Collected data:
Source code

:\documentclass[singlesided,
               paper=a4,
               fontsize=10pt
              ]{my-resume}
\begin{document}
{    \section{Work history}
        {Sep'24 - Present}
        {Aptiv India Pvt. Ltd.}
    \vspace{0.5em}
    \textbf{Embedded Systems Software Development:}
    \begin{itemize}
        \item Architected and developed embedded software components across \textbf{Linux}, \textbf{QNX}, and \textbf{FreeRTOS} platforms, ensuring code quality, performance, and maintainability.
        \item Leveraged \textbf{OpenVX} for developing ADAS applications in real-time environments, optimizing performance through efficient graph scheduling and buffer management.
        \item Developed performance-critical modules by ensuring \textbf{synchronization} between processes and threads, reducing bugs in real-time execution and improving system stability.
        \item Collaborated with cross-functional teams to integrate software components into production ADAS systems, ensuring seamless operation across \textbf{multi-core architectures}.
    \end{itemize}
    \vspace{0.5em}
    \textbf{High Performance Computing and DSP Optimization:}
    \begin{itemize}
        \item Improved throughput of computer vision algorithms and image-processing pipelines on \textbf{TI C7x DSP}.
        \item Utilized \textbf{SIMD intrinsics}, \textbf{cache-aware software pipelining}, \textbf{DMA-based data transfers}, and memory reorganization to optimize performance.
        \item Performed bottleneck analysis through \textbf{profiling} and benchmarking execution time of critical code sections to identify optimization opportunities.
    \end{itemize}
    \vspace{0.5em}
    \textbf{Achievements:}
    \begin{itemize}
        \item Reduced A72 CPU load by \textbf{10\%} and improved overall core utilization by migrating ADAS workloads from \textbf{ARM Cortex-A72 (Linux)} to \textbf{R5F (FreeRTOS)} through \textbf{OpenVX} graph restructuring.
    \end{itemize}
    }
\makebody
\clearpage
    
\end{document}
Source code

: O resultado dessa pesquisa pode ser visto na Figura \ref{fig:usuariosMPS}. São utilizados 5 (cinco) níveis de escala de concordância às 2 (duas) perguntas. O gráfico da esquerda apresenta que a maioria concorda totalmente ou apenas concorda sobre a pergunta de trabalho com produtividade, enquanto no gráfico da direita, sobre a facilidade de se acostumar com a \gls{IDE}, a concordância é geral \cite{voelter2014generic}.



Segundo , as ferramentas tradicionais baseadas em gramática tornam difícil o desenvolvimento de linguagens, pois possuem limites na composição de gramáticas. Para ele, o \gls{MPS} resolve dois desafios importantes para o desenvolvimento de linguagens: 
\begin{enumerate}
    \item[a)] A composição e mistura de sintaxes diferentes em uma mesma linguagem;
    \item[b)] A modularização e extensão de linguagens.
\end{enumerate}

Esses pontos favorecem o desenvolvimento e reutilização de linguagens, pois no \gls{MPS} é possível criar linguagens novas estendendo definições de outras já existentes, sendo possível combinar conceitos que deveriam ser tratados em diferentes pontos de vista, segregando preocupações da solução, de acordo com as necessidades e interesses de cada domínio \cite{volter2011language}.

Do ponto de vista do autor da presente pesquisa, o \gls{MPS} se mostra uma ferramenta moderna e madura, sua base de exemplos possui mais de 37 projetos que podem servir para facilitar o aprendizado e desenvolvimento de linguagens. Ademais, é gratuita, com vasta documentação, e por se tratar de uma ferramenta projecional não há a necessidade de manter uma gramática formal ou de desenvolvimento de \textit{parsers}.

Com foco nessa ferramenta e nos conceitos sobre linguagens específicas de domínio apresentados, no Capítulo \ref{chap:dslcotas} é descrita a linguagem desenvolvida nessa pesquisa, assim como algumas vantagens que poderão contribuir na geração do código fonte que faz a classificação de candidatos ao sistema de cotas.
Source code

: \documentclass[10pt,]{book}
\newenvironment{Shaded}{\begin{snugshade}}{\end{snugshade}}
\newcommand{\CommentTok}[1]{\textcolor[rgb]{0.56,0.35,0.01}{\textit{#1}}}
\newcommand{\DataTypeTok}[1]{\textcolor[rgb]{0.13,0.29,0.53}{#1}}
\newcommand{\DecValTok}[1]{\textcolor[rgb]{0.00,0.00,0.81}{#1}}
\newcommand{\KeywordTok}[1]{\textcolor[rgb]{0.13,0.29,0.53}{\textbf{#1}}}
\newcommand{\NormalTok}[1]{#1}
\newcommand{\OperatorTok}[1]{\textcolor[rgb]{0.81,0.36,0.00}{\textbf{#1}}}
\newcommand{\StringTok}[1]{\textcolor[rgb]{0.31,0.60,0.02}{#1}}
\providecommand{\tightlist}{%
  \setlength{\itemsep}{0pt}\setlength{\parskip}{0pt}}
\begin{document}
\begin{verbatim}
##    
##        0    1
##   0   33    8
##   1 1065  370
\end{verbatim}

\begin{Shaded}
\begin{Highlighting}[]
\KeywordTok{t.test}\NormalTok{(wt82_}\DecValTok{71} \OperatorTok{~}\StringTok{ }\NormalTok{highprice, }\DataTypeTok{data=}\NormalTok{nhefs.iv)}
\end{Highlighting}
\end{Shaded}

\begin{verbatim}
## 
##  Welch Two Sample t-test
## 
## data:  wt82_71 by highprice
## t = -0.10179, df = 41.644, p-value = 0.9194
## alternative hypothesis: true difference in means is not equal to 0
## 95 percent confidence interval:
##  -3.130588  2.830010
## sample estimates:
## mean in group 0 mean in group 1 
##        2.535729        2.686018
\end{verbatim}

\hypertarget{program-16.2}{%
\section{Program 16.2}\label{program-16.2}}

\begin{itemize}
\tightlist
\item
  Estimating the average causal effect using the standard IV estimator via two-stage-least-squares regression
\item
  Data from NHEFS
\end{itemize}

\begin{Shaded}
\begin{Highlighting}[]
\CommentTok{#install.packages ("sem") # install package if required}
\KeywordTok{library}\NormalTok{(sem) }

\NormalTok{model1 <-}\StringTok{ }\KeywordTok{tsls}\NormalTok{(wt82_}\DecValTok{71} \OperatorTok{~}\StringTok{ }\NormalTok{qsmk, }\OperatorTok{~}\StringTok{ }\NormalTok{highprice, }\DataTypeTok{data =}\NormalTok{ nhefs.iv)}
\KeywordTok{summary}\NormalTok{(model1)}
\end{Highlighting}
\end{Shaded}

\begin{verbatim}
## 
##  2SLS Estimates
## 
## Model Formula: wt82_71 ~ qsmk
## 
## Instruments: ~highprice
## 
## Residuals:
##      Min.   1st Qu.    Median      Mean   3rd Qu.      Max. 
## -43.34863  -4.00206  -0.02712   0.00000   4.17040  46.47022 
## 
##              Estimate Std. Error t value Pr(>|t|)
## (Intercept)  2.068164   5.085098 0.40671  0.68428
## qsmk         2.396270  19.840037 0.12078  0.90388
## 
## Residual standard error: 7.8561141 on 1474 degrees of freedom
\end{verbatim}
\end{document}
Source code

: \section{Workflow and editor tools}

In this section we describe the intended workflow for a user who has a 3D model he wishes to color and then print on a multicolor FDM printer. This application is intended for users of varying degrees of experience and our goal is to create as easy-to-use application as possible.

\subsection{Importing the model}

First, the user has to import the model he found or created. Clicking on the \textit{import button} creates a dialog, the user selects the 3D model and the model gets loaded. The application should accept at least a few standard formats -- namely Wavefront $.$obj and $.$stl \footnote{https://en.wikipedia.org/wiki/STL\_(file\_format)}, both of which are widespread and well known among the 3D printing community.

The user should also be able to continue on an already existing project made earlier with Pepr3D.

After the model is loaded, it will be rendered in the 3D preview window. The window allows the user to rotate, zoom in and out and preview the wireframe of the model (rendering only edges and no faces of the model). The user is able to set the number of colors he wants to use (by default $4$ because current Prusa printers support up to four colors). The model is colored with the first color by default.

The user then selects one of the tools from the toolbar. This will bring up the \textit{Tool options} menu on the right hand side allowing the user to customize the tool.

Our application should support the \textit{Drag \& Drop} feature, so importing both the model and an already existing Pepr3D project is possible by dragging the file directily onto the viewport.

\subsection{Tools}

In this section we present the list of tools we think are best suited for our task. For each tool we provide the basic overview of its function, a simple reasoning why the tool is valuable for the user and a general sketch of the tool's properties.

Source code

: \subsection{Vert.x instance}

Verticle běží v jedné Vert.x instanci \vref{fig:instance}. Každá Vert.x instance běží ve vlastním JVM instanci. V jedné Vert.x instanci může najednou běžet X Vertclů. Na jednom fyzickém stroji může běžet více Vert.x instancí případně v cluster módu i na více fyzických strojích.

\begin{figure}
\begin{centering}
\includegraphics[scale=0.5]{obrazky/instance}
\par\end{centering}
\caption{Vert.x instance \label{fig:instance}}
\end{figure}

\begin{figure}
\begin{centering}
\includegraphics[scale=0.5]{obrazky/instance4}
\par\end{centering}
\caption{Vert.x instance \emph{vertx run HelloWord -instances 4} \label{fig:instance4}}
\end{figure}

TASK: Copy the entries word for word. Start at the first line and end with the line containing "Improved throughput of".

SOLUTION FOR THIS TASK:
Source code

:\documentclass[singlesided,
               paper=a4,
               fontsize=10pt
              ]{my-resume}
\begin{document}
{    \section{Work history}
        {Sep'24 - Present}
        {Aptiv India Pvt. Ltd.}
    \vspace{0.5em}
    \textbf{Embedded Systems Software Development:}
    \begin{itemize}
        \item Architected and developed embedded software components across \textbf{Linux}, \textbf{QNX}, and \textbf{FreeRTOS} platforms, ensuring code quality, performance, and maintainability.
        \item Leveraged \textbf{OpenVX} for developing ADAS applications in real-time environments, optimizing performance through efficient graph scheduling and buffer management.
        \item Developed performance-critical modules by ensuring \textbf{synchronization} between processes and threads, reducing bugs in real-time execution and improving system stability.
        \item Collaborated with cross-functional teams to integrate software components into production ADAS systems, ensuring seamless operation across \textbf{multi-core architectures}.
    \end{itemize}
    \vspace{0.5em}
    \textbf{High Performance Computing and DSP Optimization:}
    \begin{itemize}
        \item Improved throughput of computer vision algorithms and image-processing pipelines on \textbf{TI C7x DSP}.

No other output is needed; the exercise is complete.